Police officer tasered mentally ill man in the back

10:27 am on 9 March 2017

A Counties Manukau police sergeant's use of a taser on a mentally unwell man while he was held down was "excessive and unjustified", the Independent Police Conduct Authority (IPCA) has found.

A NZ police-issue taser.

A NZ police-issue taser. Photo: NZ Police

The IPCA said the tasering of the man while he was in a small cubicle at the Counties Manukau Police station was contrary to policy, which said that a taser must only be used on a person who is assaultive.

Police were called to a South Auckland address on 27 April 2016 after a 111 call said that a man was holding a large kitchen knife and threatening to commit suicide.

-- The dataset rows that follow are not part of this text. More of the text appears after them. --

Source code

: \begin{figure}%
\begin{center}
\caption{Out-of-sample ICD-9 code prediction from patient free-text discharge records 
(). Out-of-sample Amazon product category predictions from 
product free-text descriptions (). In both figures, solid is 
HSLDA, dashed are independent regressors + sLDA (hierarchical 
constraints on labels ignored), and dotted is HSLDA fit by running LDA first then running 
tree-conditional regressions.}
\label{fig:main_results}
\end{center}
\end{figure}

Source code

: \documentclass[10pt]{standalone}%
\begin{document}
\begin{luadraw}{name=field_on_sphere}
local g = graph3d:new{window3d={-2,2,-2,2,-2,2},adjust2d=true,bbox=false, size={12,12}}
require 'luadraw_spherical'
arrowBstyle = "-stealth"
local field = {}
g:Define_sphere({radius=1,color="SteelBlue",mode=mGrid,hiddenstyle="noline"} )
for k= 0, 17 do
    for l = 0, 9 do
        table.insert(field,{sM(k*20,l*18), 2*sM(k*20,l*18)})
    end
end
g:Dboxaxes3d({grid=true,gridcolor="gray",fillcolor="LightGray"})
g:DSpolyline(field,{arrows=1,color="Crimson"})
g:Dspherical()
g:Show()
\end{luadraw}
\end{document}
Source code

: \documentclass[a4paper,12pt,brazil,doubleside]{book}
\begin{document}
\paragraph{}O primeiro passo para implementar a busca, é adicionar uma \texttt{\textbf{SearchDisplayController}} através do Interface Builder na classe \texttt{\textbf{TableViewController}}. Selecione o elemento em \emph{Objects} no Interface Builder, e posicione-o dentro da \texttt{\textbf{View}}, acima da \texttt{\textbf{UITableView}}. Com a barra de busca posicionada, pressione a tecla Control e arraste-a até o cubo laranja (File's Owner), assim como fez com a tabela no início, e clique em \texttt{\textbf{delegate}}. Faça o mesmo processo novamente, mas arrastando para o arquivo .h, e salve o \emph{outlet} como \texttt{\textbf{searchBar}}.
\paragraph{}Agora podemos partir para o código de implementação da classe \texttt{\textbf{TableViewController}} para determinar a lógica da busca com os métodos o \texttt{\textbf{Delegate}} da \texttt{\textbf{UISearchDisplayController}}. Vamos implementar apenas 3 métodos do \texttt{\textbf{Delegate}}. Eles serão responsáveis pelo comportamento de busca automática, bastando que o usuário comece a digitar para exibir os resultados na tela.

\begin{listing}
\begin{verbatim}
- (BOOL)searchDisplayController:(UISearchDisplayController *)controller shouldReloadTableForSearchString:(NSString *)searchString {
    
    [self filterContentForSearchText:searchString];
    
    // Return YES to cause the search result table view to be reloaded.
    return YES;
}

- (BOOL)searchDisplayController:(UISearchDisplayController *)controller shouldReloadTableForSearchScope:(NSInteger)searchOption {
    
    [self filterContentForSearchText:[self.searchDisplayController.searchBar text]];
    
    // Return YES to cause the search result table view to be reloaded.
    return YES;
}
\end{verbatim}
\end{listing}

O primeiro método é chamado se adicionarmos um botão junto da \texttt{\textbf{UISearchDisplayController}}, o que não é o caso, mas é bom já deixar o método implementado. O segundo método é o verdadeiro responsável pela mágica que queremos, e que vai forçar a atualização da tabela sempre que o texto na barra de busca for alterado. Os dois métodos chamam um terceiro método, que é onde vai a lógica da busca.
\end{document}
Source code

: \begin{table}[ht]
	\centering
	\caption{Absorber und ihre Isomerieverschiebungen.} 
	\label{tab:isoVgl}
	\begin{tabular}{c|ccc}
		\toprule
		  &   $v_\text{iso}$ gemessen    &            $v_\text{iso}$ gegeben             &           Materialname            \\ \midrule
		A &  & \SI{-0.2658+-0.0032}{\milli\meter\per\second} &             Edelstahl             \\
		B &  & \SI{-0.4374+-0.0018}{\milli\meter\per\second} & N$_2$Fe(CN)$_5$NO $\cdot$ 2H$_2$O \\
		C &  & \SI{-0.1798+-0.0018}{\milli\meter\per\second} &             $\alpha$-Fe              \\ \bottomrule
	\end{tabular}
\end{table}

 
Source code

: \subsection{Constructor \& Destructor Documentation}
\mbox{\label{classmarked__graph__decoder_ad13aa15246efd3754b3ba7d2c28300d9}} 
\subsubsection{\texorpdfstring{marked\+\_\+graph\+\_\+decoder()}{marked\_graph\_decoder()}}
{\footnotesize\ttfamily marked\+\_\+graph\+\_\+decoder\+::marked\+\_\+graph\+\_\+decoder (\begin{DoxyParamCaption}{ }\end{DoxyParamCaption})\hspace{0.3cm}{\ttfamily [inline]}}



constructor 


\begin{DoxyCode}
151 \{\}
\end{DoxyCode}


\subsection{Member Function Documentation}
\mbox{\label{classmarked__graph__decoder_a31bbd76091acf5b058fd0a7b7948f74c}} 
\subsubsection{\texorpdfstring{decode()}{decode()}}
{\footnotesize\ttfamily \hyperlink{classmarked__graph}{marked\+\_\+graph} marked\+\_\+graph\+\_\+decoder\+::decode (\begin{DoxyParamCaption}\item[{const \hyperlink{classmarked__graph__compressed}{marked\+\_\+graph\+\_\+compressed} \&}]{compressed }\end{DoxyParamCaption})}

The man's family told them that he had been cutting himself earlier in the day with a small pocket-knife and it was possible that he still had this knife.

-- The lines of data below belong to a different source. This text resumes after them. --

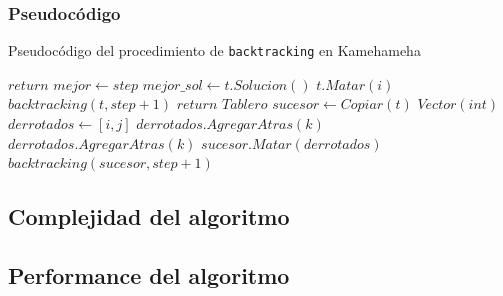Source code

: \subsubsection{Pseudocódigo}
  \begin{algorithm}[H]
  \begin{algorithmic}
  \caption{Pseudocódigo del procedimiento de \texttt{backtracking} en Kamehameha}
      \State $return$
    \EndIf
      \State $mejor \gets step$
      \State $mejor\_sol \gets t.Solucion()$
    \Else
      \For {$i \in [0,..., n),$ $t.EstaVivo?(i)$}
          \State $t.Matar(i)$
          \State $backtracking(t, step+1)$
          \State $return$
        \EndIf
        \For {$j \in [0,..., n),$ $j \neq i \land t.EstaVivo?(j)$}
          \State $Tablero$ $sucesor \gets Copiar(t)$
          \State $Vector(int)$ $derrotados \gets [i, j]$ 
          \For {$k \in [0,..., n),$ $k \neq i \land k \neq j \land t.EstaVivo?(k)$}
                \State $derrotados.AgregarAtras(k)$
              \EndIf
            \Else 
                \State $derrotados.AgregarAtras(k)$
              \EndIf
            \EndIf
          \EndFor
          \State $sucesor.Matar(derrotados)$
          \State $backtracking(sucesor, step+1)$
        \EndFor
      \EndFor
    \EndIf
    \EndProcedure
  \end{algorithmic}
  \end{algorithm}

\subsection{Complejidad del algoritmo}

\subsection{Performance del algoritmo}
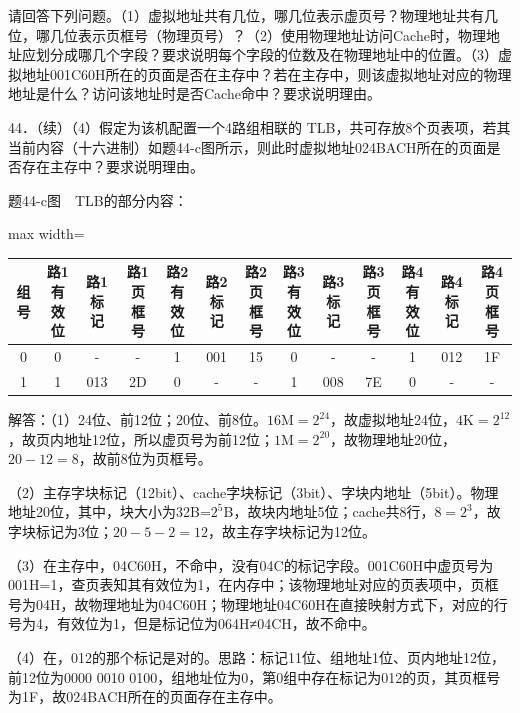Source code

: \documentclass[UTF8,11pt]{ctexart}
\begin{document}
请回答下列问题。（1）虚拟地址共有几位，哪几位表示虚页号？物理地址共有几位，哪几位表示页框号（物理页号）？（2）使用物理地址访问Cache时，物理地址应划分成哪几个字段？要求说明每个字段的位数及在物理地址中的位置。（3）虚拟地址001C60H所在的页面是否在主存中？若在主存中，则该虚拟地址对应的物理地址是什么？访问该地址时是否Cache命中？要求说明理由。


44．（续）（4）假定为该机配置一个4路组相联的 TLB，共可存放8个页表项，若其当前内容（十六进制）如题44-c图所示，则此时虚拟地址024BACH所在的页面是否存在主存中？要求说明理由。


题44-c图　TLB的部分内容：


\begin{center}\begin{adjustbox}{max width=\linewidth}\begin{tabular}{|c|c|c|c|c|c|c|c|c|c|c|c|c|}\hline
组号 & 路1有效位 & 路1标记 & 路1页框号 & 路2有效位 & 路2标记 & 路2页框号 & 路3有效位 & 路3标记 & 路3页框号 & 路4有效位 & 路4标记 & 路4页框号\\\hline
0 & 0 & - & - & 1 & 001 & 15 & 0 & - & - & 1 & 012 & 1F\\\hline
1 & 1 & 013 & 2D & 0 & - & - & 1 & 008 & 7E & 0 & - & -\\\hline\end{tabular}\end{adjustbox}\end{center}

解答：（1）24位、前12位；20位、前8位。\(\displaystyle 16\mathrm M=2^{24}\)，故虚拟地址24位，\(\displaystyle 4\mathrm K=2^{12}\)，故页内地址12位，所以虚页号为前12位；\(\displaystyle 1\mathrm M=2^{20}\)，故物理地址20位，\(\displaystyle 20-12=8\)，故前8位为页框号。


（2）主存字块标记（12bit）、cache字块标记（3bit）、字块内地址（5bit）。物理地址20位，其中，块大小为32B=\(\displaystyle 2^5\)B，故块内地址5位；cache共8行，\(\displaystyle 8=2^3\)，故字块标记为3位；\(\displaystyle 20-5-2=12\)，故主存字块标记为12位。


（3）在主存中，04C60H，不命中，没有04C的标记字段。001C60H中虚页号为001H=1，查页表知其有效位为1，在内存中；该物理地址对应的页表项中，页框号为04H，故物理地址为04C60H；物理地址04C60H在直接映射方式下，对应的行号为4，有效位为1，但是标记位为064H≠04CH，故不命中。


（4）在，012的那个标记是对的。思路：标记11位、组地址1位、页内地址12位，前12位为0000 0010 0100，组地址位为0，第0组中存在标记为012的页，其页框号为1F，故024BACH所在的页面存在主存中。
\end{document}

The man was arrested for possessing an offensive weapon and taken to the police station.

At the station, he refused to be strip-searched and was in a tear-resistant gown, so police attempted to cut his clothes off him.

During this attempt, a sergeant entered the cubicle and used his taser twice on the man while he was being held down by two officers and had his back turned to the sergeant.

IPCA chair Judge Sir David Carruthers said the man's behaviour had not met the threshold needed for use of a taser.

"There were other, less violent, options available to the officers. They could have continued communicating with the man or have asked the officers who were outside the cubicle for assistance," Sir David said.

Acting Superintendent Tracy Phillips said Counties Manukau police accepted the incident could have been handled differently for a better result.

"Our officers find themselves in difficult situations on a daily basis and have to make hard decisions with the information available to them at that time.

"We completely accept the IPCA's findings and will be taking this as a learning opportunity."